EXERCISE DETAILS: Say how many lines of the data below have the word "Noetherian" in them. Add nothing else.

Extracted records
Segment Open

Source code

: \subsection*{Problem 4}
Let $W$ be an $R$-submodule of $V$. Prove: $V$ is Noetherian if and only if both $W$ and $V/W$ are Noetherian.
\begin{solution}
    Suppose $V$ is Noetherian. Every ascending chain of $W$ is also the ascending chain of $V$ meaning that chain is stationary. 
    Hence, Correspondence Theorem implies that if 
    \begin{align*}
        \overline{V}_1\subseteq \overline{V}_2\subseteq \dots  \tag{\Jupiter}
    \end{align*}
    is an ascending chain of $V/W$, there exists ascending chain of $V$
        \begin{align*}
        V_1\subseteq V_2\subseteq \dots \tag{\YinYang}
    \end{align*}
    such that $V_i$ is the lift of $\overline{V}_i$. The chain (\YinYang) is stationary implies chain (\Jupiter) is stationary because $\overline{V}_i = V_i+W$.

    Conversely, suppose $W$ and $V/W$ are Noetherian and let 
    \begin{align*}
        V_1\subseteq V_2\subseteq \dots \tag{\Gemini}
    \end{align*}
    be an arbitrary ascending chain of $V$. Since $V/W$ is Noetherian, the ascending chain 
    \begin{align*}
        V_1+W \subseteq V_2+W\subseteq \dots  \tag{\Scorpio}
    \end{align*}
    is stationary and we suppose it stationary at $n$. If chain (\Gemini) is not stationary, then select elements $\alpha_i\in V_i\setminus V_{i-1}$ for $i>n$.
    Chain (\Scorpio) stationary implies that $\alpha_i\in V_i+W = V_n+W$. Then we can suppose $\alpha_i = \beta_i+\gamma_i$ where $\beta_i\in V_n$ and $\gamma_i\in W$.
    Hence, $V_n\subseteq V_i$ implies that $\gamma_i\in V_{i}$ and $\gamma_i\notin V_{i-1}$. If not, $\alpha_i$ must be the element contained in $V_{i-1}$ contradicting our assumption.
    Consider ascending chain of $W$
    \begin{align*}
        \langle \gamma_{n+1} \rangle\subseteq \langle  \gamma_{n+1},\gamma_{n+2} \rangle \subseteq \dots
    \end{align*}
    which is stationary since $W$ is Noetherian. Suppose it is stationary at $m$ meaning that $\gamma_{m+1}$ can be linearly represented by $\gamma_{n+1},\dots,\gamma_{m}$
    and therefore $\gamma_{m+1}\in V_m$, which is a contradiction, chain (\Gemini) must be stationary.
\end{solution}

Segment Closed

FINISHED EXERCISE: 5